___ Data for this task ___
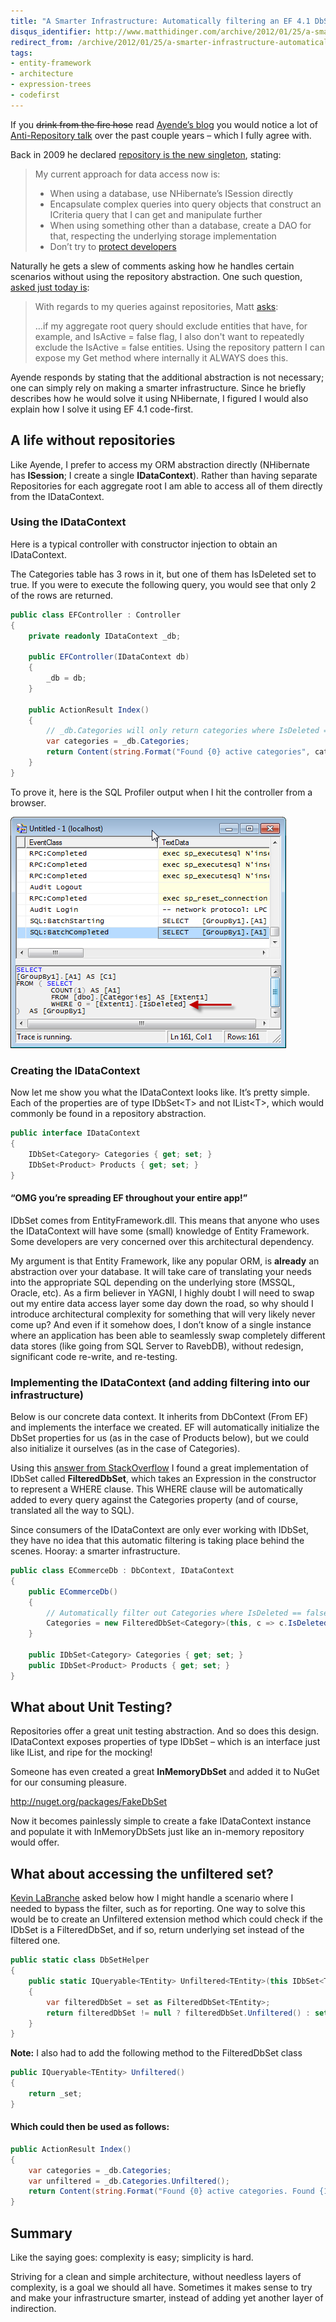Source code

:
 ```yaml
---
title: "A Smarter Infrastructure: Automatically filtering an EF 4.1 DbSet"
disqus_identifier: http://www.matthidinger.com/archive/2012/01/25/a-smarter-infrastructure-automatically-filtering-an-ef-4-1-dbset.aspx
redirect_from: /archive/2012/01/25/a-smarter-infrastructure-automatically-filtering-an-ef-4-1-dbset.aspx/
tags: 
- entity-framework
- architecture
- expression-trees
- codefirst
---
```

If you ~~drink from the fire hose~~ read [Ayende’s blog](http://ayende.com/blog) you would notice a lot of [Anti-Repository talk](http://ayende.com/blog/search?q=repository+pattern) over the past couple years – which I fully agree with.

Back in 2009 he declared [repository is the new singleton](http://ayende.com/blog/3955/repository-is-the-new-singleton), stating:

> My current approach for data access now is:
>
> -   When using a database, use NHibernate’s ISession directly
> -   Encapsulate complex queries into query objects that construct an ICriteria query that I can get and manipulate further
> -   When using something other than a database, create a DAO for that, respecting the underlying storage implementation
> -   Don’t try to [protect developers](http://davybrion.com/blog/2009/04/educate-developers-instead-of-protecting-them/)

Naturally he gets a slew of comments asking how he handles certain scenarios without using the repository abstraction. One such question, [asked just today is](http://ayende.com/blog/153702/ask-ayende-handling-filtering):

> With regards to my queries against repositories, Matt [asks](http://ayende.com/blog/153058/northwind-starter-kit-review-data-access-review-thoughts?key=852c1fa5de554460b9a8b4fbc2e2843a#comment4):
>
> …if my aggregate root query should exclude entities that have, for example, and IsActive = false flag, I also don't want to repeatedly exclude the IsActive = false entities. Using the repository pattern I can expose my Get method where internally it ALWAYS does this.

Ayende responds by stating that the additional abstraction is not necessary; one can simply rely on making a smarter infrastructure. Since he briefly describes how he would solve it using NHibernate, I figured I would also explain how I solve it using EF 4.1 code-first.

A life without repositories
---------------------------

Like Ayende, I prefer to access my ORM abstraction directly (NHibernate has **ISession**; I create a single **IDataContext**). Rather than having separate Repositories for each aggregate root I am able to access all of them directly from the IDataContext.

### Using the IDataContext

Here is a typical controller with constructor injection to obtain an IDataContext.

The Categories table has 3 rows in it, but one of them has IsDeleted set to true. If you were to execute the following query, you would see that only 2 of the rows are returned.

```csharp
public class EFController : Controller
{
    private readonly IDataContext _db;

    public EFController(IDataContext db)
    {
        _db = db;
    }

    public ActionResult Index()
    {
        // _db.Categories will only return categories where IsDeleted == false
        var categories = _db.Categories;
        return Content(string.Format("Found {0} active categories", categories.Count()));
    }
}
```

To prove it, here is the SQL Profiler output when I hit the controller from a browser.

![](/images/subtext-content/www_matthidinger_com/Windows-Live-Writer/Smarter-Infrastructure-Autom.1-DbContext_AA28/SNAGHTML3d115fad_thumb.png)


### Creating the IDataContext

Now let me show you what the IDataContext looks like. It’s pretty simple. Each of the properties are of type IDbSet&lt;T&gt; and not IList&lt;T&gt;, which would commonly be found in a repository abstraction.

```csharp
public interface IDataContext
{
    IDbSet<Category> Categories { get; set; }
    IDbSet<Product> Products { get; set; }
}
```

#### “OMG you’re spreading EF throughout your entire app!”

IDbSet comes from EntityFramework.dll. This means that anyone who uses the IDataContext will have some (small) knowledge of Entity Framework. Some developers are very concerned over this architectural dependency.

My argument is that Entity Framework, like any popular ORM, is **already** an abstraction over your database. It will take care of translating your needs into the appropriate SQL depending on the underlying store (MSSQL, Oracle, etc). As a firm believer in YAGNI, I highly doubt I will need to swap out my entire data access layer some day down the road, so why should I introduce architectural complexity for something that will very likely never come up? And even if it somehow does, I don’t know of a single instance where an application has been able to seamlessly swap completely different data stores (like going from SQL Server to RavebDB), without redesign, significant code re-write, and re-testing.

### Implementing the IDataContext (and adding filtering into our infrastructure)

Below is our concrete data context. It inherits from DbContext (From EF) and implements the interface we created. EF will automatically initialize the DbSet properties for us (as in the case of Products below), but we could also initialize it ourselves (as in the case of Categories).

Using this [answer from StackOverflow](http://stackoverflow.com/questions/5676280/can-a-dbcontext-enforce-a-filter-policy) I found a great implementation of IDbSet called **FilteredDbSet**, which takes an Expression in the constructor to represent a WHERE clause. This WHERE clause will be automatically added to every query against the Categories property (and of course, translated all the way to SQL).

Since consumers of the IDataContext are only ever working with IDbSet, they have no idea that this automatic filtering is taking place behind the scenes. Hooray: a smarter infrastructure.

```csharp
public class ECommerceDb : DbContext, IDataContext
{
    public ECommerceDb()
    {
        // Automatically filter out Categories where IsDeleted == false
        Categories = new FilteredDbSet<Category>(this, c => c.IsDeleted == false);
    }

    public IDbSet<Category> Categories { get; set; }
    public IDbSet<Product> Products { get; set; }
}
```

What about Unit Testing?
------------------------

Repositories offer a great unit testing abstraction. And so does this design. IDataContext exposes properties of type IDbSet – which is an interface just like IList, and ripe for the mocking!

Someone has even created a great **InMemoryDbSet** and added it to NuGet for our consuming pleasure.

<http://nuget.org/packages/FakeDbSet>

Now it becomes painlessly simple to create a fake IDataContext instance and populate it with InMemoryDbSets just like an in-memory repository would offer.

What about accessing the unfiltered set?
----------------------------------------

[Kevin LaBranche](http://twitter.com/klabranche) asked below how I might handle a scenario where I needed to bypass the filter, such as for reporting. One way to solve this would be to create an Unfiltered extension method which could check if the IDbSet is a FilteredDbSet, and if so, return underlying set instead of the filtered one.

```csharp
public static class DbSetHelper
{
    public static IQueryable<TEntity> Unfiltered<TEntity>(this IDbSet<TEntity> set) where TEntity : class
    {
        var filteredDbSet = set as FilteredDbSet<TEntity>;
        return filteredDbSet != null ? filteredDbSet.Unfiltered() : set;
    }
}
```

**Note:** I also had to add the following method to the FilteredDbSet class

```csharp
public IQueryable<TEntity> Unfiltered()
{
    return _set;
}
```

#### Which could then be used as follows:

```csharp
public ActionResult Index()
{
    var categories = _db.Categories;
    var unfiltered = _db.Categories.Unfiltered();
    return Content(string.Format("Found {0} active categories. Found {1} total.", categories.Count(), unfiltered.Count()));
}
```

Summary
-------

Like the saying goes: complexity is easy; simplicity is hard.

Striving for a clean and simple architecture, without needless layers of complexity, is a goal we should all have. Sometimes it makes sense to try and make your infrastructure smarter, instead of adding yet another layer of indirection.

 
___
— Exercise —
Copy all lines of the records in which the string "ActionResult" can be found.

— Task answer —
    public ActionResult Index()
public ActionResult Index()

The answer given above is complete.